_What the task requires:_
Write out again, exactly, the lines below starting at the one with "psychanalyse) ? (4 pts)" and ending at the one with "L'historien, l'ethnologue et".

━━━ Source material

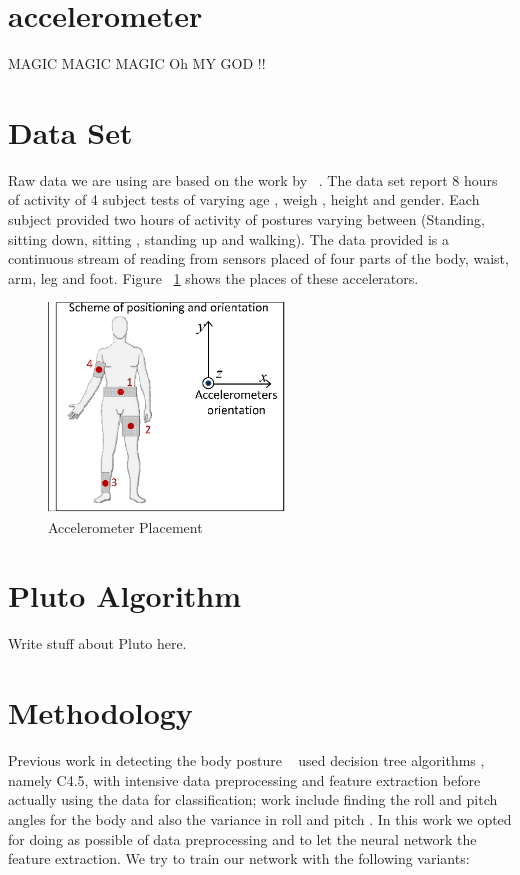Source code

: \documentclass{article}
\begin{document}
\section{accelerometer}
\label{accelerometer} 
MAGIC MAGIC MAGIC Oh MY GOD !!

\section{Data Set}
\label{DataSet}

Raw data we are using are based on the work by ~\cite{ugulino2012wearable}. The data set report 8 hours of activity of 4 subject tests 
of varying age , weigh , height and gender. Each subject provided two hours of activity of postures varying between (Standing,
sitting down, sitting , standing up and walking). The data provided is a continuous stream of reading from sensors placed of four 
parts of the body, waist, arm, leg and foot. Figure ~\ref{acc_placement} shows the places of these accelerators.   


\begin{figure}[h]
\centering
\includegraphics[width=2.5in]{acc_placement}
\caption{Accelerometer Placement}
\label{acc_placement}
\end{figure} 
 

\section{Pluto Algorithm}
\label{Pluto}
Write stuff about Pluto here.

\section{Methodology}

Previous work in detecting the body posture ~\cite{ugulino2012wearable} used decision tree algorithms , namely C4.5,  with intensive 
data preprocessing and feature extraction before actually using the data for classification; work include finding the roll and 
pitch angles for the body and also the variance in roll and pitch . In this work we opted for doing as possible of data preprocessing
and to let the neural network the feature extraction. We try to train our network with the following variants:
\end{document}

━━━━━━
━━━ Source material

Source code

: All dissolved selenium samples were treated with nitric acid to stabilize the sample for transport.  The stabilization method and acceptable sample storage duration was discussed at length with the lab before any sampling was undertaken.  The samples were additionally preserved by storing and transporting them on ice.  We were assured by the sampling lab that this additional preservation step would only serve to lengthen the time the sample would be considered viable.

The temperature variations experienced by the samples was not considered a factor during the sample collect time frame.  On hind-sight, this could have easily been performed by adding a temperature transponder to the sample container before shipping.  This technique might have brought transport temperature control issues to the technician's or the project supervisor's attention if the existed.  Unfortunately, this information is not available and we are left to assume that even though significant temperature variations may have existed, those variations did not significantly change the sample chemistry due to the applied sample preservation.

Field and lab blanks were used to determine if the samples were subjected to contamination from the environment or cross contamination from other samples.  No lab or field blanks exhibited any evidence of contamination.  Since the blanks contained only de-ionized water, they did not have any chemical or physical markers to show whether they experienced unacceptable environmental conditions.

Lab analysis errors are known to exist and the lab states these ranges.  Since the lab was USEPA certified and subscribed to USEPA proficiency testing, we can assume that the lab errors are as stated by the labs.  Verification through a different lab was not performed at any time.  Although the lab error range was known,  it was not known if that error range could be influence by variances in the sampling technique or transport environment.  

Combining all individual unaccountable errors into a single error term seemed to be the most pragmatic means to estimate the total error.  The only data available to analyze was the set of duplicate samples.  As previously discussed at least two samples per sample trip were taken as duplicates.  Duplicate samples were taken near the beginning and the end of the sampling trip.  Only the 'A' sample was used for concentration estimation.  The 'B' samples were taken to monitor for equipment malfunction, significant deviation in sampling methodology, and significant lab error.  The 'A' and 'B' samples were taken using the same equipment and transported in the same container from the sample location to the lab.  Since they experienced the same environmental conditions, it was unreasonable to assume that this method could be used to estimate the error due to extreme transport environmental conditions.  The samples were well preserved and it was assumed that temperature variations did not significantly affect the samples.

━━━━━━
━━━ Source material

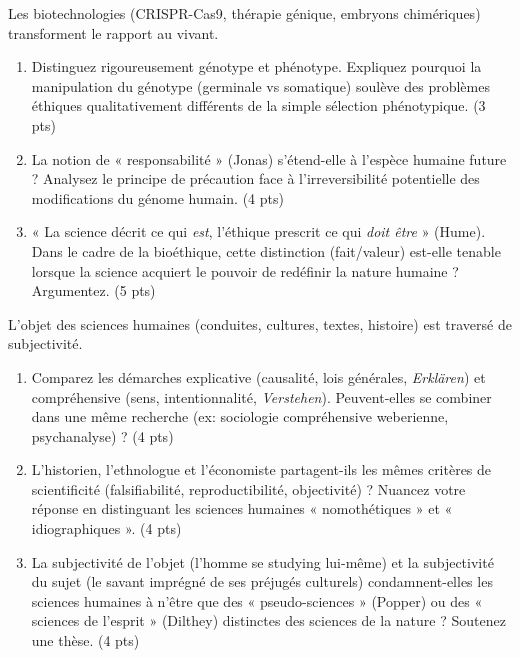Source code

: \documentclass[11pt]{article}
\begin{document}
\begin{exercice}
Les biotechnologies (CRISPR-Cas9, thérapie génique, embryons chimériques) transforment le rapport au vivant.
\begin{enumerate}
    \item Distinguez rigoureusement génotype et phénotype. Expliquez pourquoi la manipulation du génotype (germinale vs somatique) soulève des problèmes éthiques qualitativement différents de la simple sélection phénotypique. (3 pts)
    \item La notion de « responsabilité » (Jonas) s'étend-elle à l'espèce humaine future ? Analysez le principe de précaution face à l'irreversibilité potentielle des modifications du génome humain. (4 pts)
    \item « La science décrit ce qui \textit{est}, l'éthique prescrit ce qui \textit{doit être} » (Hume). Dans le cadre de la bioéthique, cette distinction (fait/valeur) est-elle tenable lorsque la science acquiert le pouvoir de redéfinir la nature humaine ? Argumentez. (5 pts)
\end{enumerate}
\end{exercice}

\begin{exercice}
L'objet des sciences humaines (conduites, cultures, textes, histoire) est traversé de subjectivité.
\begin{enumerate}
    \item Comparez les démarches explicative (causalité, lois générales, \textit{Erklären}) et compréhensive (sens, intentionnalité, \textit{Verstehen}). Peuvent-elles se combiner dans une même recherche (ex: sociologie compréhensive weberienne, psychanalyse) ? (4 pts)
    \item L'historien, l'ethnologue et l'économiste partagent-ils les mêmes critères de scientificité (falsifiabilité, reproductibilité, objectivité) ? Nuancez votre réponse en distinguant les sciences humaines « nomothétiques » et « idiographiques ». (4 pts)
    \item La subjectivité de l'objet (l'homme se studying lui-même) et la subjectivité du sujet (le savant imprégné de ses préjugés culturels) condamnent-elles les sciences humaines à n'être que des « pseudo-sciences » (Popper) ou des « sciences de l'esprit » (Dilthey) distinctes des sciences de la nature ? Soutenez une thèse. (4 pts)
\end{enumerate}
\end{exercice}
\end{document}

━━━━━━

_Answer section:_
    \item Comparez les démarches explicative (causalité, lois générales, \textit{Erklären}) et compréhensive (sens, intentionnalité, \textit{Verstehen}). Peuvent-elles se combiner dans une même recherche (ex: sociologie compréhensive weberienne, psychanalyse) ? (4 pts)
    \item L'historien, l'ethnologue et l'économiste partagent-ils les mêmes critères de scientificité (falsifiabilité, reproductibilité, objectivité) ? Nuancez votre réponse en distinguant les sciences humaines « nomothétiques » et « idiographiques ». (4 pts)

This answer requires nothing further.